Secondo un midrash rabbinico, scrive A. Mello, “Noè era stato avvisato con molto anticipo del diluvio incombente, in modo da dare ai suoi contemporanei la possibilità di convertirsi e mettersi in salvo”: insomma, l’umanità sarebbe stata messa in guardia dal patriarca (quasi un Giona ante litteram, cosa che il testo della Genesi invece non dice…). Ma questi non si accorsero di nulla; alla lettera: non seppero nulla, oppure, esagerando un po’ la traduzione, non vollero credere (“Nuovissima Versione”). Ci viene in mente quanto tragicamente accade al don Ferrante dei Promessi Sposi.
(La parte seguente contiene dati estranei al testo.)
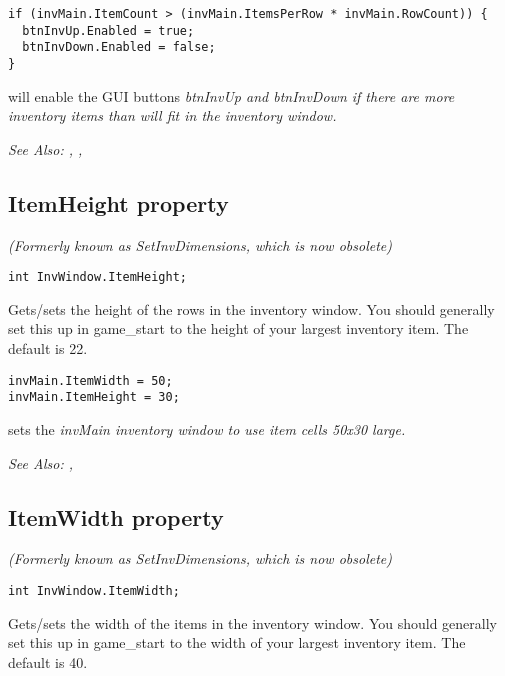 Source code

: \begin{verbatim}
if (invMain.ItemCount > (invMain.ItemsPerRow * invMain.RowCount)) {
  btnInvUp.Enabled = true;
  btnInvDown.Enabled = false;
}
\end{verbatim}
will enable the GUI buttons \it{btnInvUp} and \it{btnInvDown} if there are more
inventory items than will fit in the inventory window.

\it{See Also:} ,
,


\subsection{ItemHeight property}\label{InvWindow.ItemHeight}%

\it{(Formerly known as SetInvDimensions, which is now obsolete)}

\begin{verbatim}
int InvWindow.ItemHeight;
\end{verbatim}
Gets/sets the height of the rows in the inventory window. You should generally set this
up in game_start to the height of your largest inventory item. The default is 22.

\begin{verbatim}
invMain.ItemWidth = 50;
invMain.ItemHeight = 30;
\end{verbatim}
sets the \it{invMain} inventory window to use item cells 50x30 large.

\it{See Also:} ,


\subsection{ItemWidth property}\label{InvWindow.ItemWidth}%

\it{(Formerly known as SetInvDimensions, which is now obsolete)}

\begin{verbatim}
int InvWindow.ItemWidth;
\end{verbatim}
Gets/sets the width of the items in the inventory window. You should generally set this
up in game_start to the width of your largest inventory item. The default is 40.

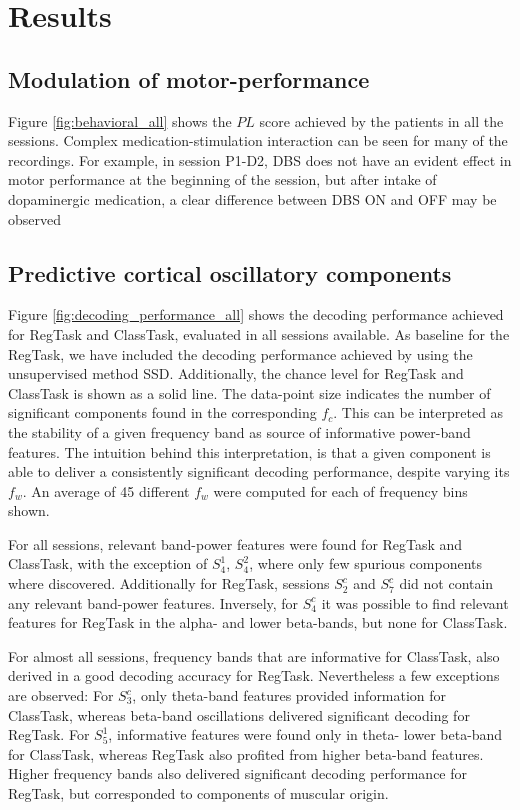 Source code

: \documentclass[10pt,a4paper, twocolumn]{article}
\newcommand{\patient}[2]{$S_{#1}^{#2}$}
\newcommand{\regtask}{RegTask\xspace}
\newcommand{\classtask}{ClassTask\xspace}
\begin{document}
\section{Results}

\subsection{Modulation of motor-performance}
Figure \ref{fig:behavioral_all} shows the $PL$ score achieved by the patients in all the sessions. Complex medication-stimulation interaction can be seen for many of the recordings. For example, in session P1-D2, DBS does not have an evident effect in motor performance at the beginning of the session, but after intake of dopaminergic medication, a clear difference between DBS ON and OFF may be observed





\subsection{Predictive cortical oscillatory components}


Figure \ref{fig:decoding_performance_all} shows the decoding performance achieved for \regtask and  \classtask, evaluated in all sessions available. As baseline for the \regtask, we have included the decoding performance achieved by using the unsupervised method SSD. Additionally, the chance level for \regtask and  \classtask is shown as a solid line. The data-point size indicates the number of significant components found in the corresponding $f_c$. This can be interpreted as the  stability of a given frequency band as source of informative power-band features. The intuition behind this interpretation, is that a given component is able to deliver a consistently significant decoding performance, despite varying its $f_w$. An average of 45 different $f_w$ were computed for each of frequency bins shown.

For all sessions, relevant band-power features were found for \regtask and  \classtask, with the exception of \patient{4}{1}, \patient{4}{2}, where only few spurious components where discovered. Additionally for \regtask, sessions  \patient{2}{c} and \patient{7}{c} did not contain any relevant band-power features. Inversely, for \patient{4}{c} it was possible to find relevant features for \regtask in the alpha- and lower beta-bands, but none for \classtask.
 
For almost all sessions, frequency bands that are informative for \classtask, also derived in a good decoding accuracy for \regtask. Nevertheless a few exceptions are observed: For \patient{3}{c}, only theta-band features provided information for \classtask, whereas beta-band oscillations delivered significant decoding for \regtask. For \patient{5}{1}, informative features were found only in theta- lower beta-band for \classtask, whereas \regtask also profited from higher beta-band features. Higher frequency bands also delivered significant decoding performance for \regtask, but corresponded to components of muscular origin.
\end{document}

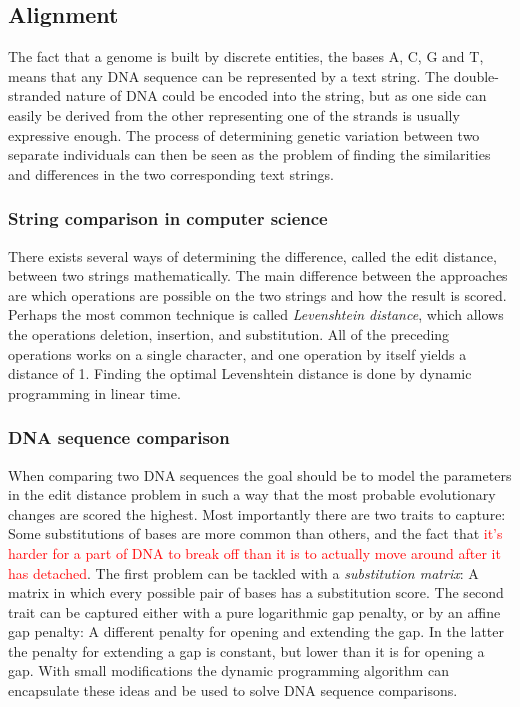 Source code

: \documentclass[thesis.tex]{subfiles}
\begin{document}
\subsection{Alignment}
The fact that a genome is built by discrete entities, the bases A, C, G and T, means that any DNA sequence can be represented by a text string. The double-stranded nature of DNA could be encoded into the string, but as one side can easily be derived from the other representing one of the strands is usually expressive enough. The process of determining genetic variation between two separate individuals can then be seen as the problem of finding the similarities and differences in the two corresponding text strings.
\subsubsection{String comparison in computer science}
There exists several ways of determining the difference, called the edit distance, between two strings mathematically. The main difference between the approaches are which operations are possible on the two strings and how the result is scored. Perhaps the most common technique is called \textit{Levenshtein distance}, which allows the operations deletion, insertion, and substitution. All of the preceding operations works on a single character, and one operation by itself yields a distance of 1. Finding the optimal Levenshtein distance is done by dynamic programming in linear time.
\subsubsection{DNA sequence comparison}
When comparing two DNA sequences the goal should be to model the parameters in the edit distance problem in such a way that the most probable evolutionary changes are scored the highest. Most importantly there are two traits to capture: Some substitutions of bases are more common than others, and the fact that \textcolor{red}{it's harder for a part of DNA to break off than it is to actually move around after it has detached}. The first problem can be tackled with a \textit{substitution matrix}: A matrix in which every possible pair of bases has a substitution score. The second trait can be captured either with a pure logarithmic gap penalty, or by an affine gap penalty: A different penalty for opening and extending the gap. In the latter the penalty for extending a gap is constant, but lower than it is for opening a gap. With small modifications the dynamic programming algorithm can encapsulate these ideas and be used to solve DNA sequence comparisons. 
\end{document}
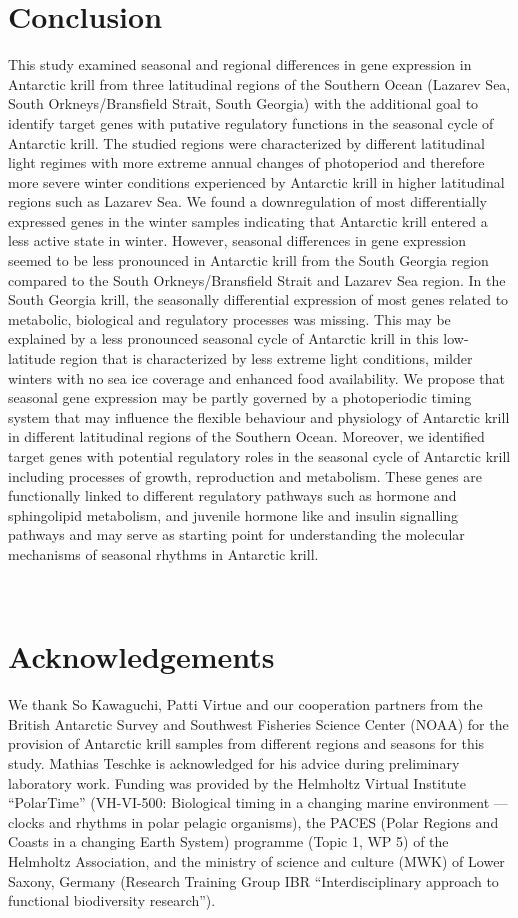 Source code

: \section{Conclusion}
This study examined seasonal and regional differences in gene expression in Antarctic krill from three latitudinal regions of the Southern Ocean (Lazarev Sea, South Orkneys/Bransfield Strait, South Georgia) with the additional goal to identify target genes with putative regulatory functions in the seasonal cycle of Antarctic krill. The studied regions were characterized by different latitudinal light regimes with more extreme annual changes of photoperiod and therefore more severe winter conditions experienced by Antarctic krill in higher latitudinal regions such as Lazarev Sea. We found a downregulation of most differentially expressed genes in the winter samples indicating that Antarctic krill entered a less active state in winter. However, seasonal differences in gene expression seemed to be less pronounced in Antarctic krill from the South Georgia region compared to the South Orkneys/Bransfield Strait and Lazarev Sea region. In the South Georgia krill, the seasonally differential expression of most genes related to metabolic, biological and regulatory processes was missing. This may be explained by a less pronounced seasonal cycle of Antarctic krill in this low-latitude region that is characterized by less extreme light conditions, milder winters with no sea ice coverage and enhanced food availability. We propose that seasonal gene expression may be partly governed by a photoperiodic timing system that may influence the flexible behaviour and physiology of Antarctic krill in different latitudinal regions of the Southern Ocean. Moreover, we identified target genes with potential regulatory roles in the seasonal cycle of Antarctic krill including processes of growth, reproduction and metabolism. These genes are functionally linked to different regulatory pathways such as hormone and sphingolipid metabolism, and juvenile hormone like and insulin signalling pathways and may serve as starting point for understanding the molecular mechanisms of seasonal rhythms in Antarctic krill.


 
\section{Acknowledgements}
We thank So Kawaguchi, Patti Virtue and our cooperation partners from the British Antarctic Survey and Southwest Fisheries Science Center (NOAA) for the provision of Antarctic krill samples from different regions and seasons for this study. Mathias Teschke is acknowledged for his advice during preliminary laboratory work.
Funding was provided by the Helmholtz Virtual Institute “PolarTime” (VH-VI-500: Biological timing in a changing marine environment — clocks and rhythms in polar pelagic organisms), the PACES (Polar Regions and Coasts in a changing Earth System) programme (Topic 1, WP 5) of the Helmholtz Association, and the ministry of science and culture (MWK) of Lower Saxony, Germany (Research Training Group IBR “Interdisciplinary approach to functional biodiversity research”). 

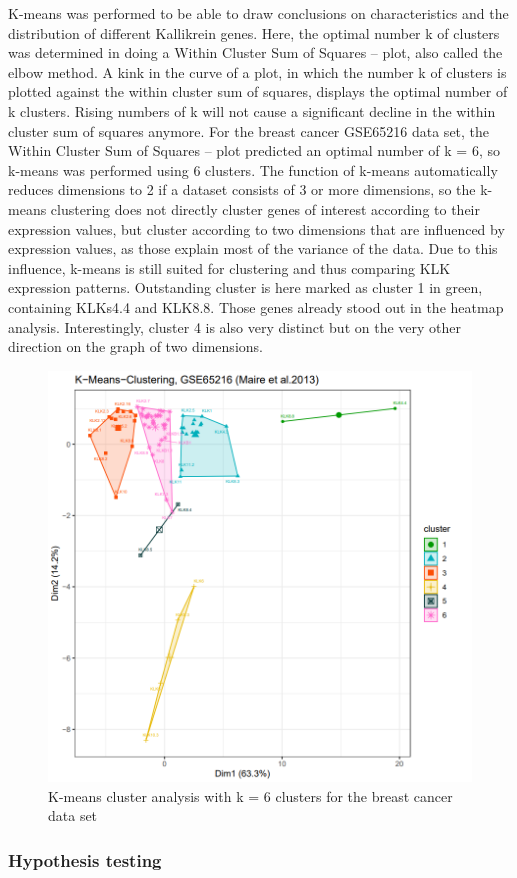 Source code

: \documentclass[
]{article}
\begin{document}
K-means was performed to be able to draw conclusions on characteristics
and the distribution of different Kallikrein genes. Here, the optimal
number k of clusters was determined in doing a Within Cluster Sum of
Squares -- plot, also called the elbow method. A kink in the curve of a
plot, in which the number k of clusters is plotted against the within
cluster sum of squares, displays the optimal number of k clusters.
Rising numbers of k will not cause a significant decline in the within
cluster sum of squares anymore. For the breast cancer GSE65216 data set,
the Within Cluster Sum of Squares -- plot predicted an optimal number of
k = 6, so k-means was performed using 6 clusters. The function of
k-means automatically reduces dimensions to 2 if a dataset consists of 3
or more dimensions, so the k-means clustering does not directly cluster
genes of interest according to their expression values, but cluster
according to two dimensions that are influenced by expression values, as
those explain most of the variance of the data. Due to this influence,
k-means is still suited for clustering and thus comparing KLK expression
patterns. Outstanding cluster is here marked as cluster 1 in green,
containing KLKs4.4 and KLK8.8. Those genes already stood out in the
heatmap analysis. Interestingly, cluster 4 is also very distinct but on
the very other direction on the graph of two dimensions.

\begin{figure}

{\centering \includegraphics[width=0.5\linewidth]{images/kmeans_6_breast} 

}

\caption{K-means cluster analysis with k = 6 clusters for the breast cancer data set}\label{fig:K-means plot - breast }
\end{figure}

\hypertarget{hypothesis-testing}{%
\subsubsection{Hypothesis testing}\label{hypothesis-testing}}
\end{document}
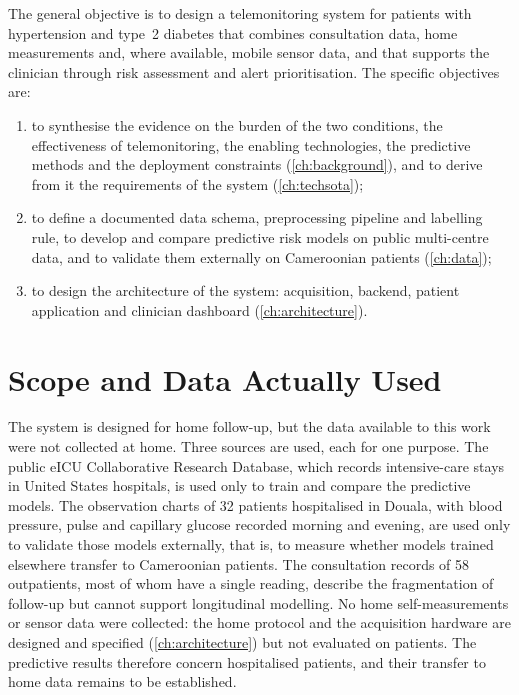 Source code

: The general objective is to design a telemonitoring system for patients with hypertension and type~2 diabetes that combines consultation data, home measurements and, where available, mobile sensor data, and that supports the clinician through risk assessment and alert prioritisation. The specific objectives are:
\begin{enumerate}[nosep]
  \item to synthesise the evidence on the burden of the two conditions, the effectiveness of telemonitoring, the enabling technologies, the predictive methods and the deployment constraints (\cref{ch:background}), and to derive from it the requirements of the system (\cref{ch:techsota});
  \item to define a documented data schema, preprocessing pipeline and labelling rule, to develop and compare predictive risk models on public multi-centre data, and to validate them externally on Cameroonian patients (\cref{ch:data});
  \item to design the architecture of the system: acquisition, backend, patient application and clinician dashboard (\cref{ch:architecture}).
\end{enumerate}

\section{Scope and Data Actually Used}\label{sec:intro-scope}

The system is designed for home follow-up, but the data available to this work were not collected at home. Three sources are used, each for one purpose. The public eICU Collaborative Research Database, which records intensive-care stays in United States hospitals, is used only to train and compare the predictive models. The observation charts of 32 patients hospitalised in Douala, with blood pressure, pulse and capillary glucose recorded morning and evening, are used only to validate those models externally, that is, to measure whether models trained elsewhere transfer to Cameroonian patients. The consultation records of 58 outpatients, most of whom have a single reading, describe the fragmentation of follow-up but cannot support longitudinal modelling. No home self-measurements or sensor data were collected: the home protocol and the acquisition hardware are designed and specified (\cref{ch:architecture}) but not evaluated on patients. The predictive results therefore concern hospitalised patients, and their transfer to home data remains to be established.

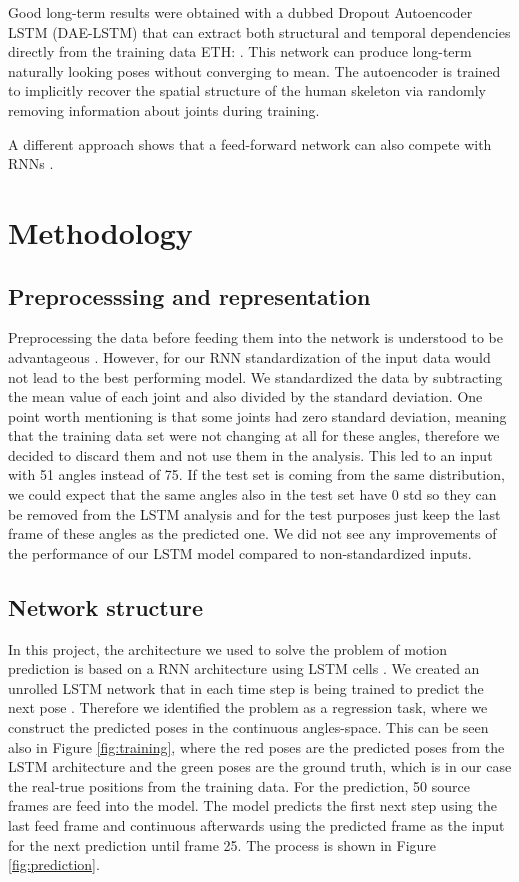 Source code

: Good long-term results were obtained with a dubbed Dropout Autoencoder LSTM (DAE-LSTM) that can extract both structural and temporal dependencies directly from the training data ETH: \cite{Ghosh2017}. This network can produce long-term naturally looking poses without converging to mean. The autoencoder is trained to implicitly recover the spatial structure of the human skeleton via randomly removing information about joints during training. 

A different approach shows that a feed-forward network can also compete with RNNs \cite{Buetepage2017}. 


\section{Methodology}
 
\subsection{Preprocesssing and representation}

Preprocessing the data before feeding them into the network is understood to be advantageous \cite{Fragkiadaki2014}. However, for our RNN standardization of the input data would not lead to the best performing model. We standardized the data by subtracting the mean value of each joint and also divided by the standard deviation. One point worth mentioning is that some joints had zero standard deviation, meaning that the training data set were not changing at all for these angles, therefore we decided to discard them and not use them in the analysis. This led to an input with 51 angles instead of 75. If the test set is coming from the same distribution, we could expect that the same angles also in the test set have 0 std so they can be removed from the LSTM  analysis and for the test purposes just keep the last frame of these angles as the predicted one. We did not see any improvements of the performance of our LSTM model compared to non-standardized inputs.

\subsection{Network structure}

In this project, the architecture we used to solve the problem of motion prediction is based on a RNN architecture using LSTM cells \cite{Olah2015}. We created an unrolled LSTM network that in each time step is being trained to predict the next pose . Therefore we identified the problem as a regression task, where we construct the predicted poses in the continuous angles-space. This can be seen also in Figure \ref{fig:training}, where the red poses are the predicted poses from the LSTM architecture and the green poses are the ground truth, which is in our case the real-true positions from the training data. 
For the prediction, 50 source frames are feed into the model. The model predicts the first next step using the last feed frame and continuous afterwards using the predicted frame as the input for the next prediction until frame 25. The process is shown in Figure \ref{fig:prediction}.

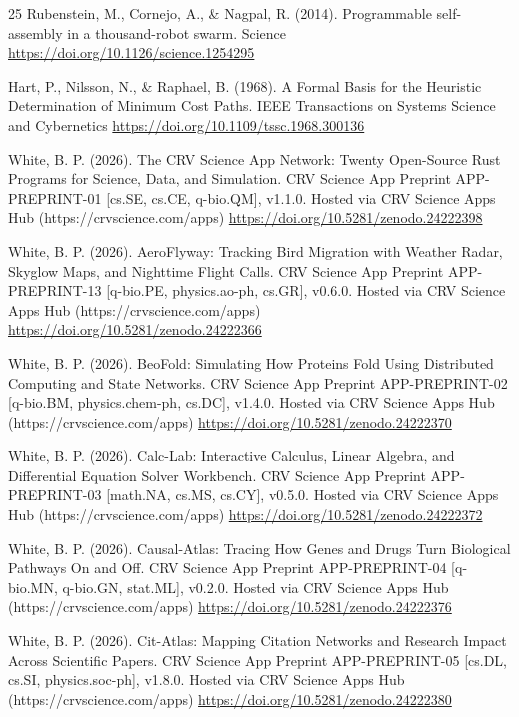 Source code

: \documentclass[10pt,letterpaper]{article}
\begin{document}
\begin{thebibliography}{25}
 Rubenstein, M., Cornejo, A., \& Nagpal, R. (2014). Programmable self-assembly in a thousand-robot swarm. Science \url{https://doi.org/10.1126/science.1254295}

 Hart, P., Nilsson, N., \& Raphael, B. (1968). A Formal Basis for the Heuristic Determination of Minimum Cost Paths. IEEE Transactions on Systems Science and Cybernetics \url{https://doi.org/10.1109/tssc.1968.300136}

 White, B. P. (2026). The CRV Science App Network: Twenty Open-Source Rust Programs for Science, Data, and Simulation. CRV Science App Preprint APP-PREPRINT-01 [cs.SE, cs.CE, q-bio.QM], v1.1.0. Hosted via CRV Science Apps Hub (https://crvscience.com/apps) \url{https://doi.org/10.5281/zenodo.24222398}

 White, B. P. (2026). AeroFlyway: Tracking Bird Migration with Weather Radar, Skyglow Maps, and Nighttime Flight Calls. CRV Science App Preprint APP-PREPRINT-13 [q-bio.PE, physics.ao-ph, cs.GR], v0.6.0. Hosted via CRV Science Apps Hub (https://crvscience.com/apps) \url{https://doi.org/10.5281/zenodo.24222366}

 White, B. P. (2026). BeoFold: Simulating How Proteins Fold Using Distributed Computing and State Networks. CRV Science App Preprint APP-PREPRINT-02 [q-bio.BM, physics.chem-ph, cs.DC], v1.4.0. Hosted via CRV Science Apps Hub (https://crvscience.com/apps) \url{https://doi.org/10.5281/zenodo.24222370}

 White, B. P. (2026). Calc-Lab: Interactive Calculus, Linear Algebra, and Differential Equation Solver Workbench. CRV Science App Preprint APP-PREPRINT-03 [math.NA, cs.MS, cs.CY], v0.5.0. Hosted via CRV Science Apps Hub (https://crvscience.com/apps) \url{https://doi.org/10.5281/zenodo.24222372}

 White, B. P. (2026). Causal-Atlas: Tracing How Genes and Drugs Turn Biological Pathways On and Off. CRV Science App Preprint APP-PREPRINT-04 [q-bio.MN, q-bio.GN, stat.ML], v0.2.0. Hosted via CRV Science Apps Hub (https://crvscience.com/apps) \url{https://doi.org/10.5281/zenodo.24222376}

 White, B. P. (2026). Cit-Atlas: Mapping Citation Networks and Research Impact Across Scientific Papers. CRV Science App Preprint APP-PREPRINT-05 [cs.DL, cs.SI, physics.soc-ph], v1.8.0. Hosted via CRV Science Apps Hub (https://crvscience.com/apps) \url{https://doi.org/10.5281/zenodo.24222380}


\end{thebibliography}
\end{document}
A rileggere il cap. 37 del romanzo si gusta l’ironia del Manzoni, che racconta come “al primo parlar che si fece di peste, don Ferrante fu uno de’ primi risoluti a negarla, e che sostenne costantemente fino all’ultimo, quell’opinione; non già con ischiamazzi, come il popolo; ma con ragionamenti, ai quali nessuno potrà dire che almeno che mancasse la concatenazione”.
Sappiamo come finisce: “Su questi bei fondamenti, non prese nessuna precauzione contro la peste; gli s’attaccò; andò a letto, a morire, come un eroe di Metastasio, prendendosela con le stelle. E quella sua famosa libreria? È forse ancora dispersa su per i muriccioli”. I libri del Ferrante, da cercare sulle bancarelle dei venditori ambulanti, non l’hanno aiutato a cogliere il senso di quanto stava accadendo. E questa generazione – la nostra – non è forse paragonabile al dotto ma stupidissimo pseudo-intellettuale? Anche noi, magari presi dalle cose buone (nulla di male nel mangiare e bere o nello sposarsi, non siamo certo inclini al bigottismo), o da quelle cattive, perdiamo spesso di vista le visite di Dio. Così, come la predicazione di Noè non servì ai suoi contemporanei, allo stesso modo le parole di Gesù non sono servite a quelli che non l’hanno voluto ascoltare. Ma non ci dobbiamo rassegnare. Grazie a Dio ancora una volta la sua Parola risuona, in questo Avvento, e ci chiama a salire “sul monte del Signore”: è da lì che ci saranno indicate le sue vie per camminare sui suoi sentieri (cfr. Is 2,3).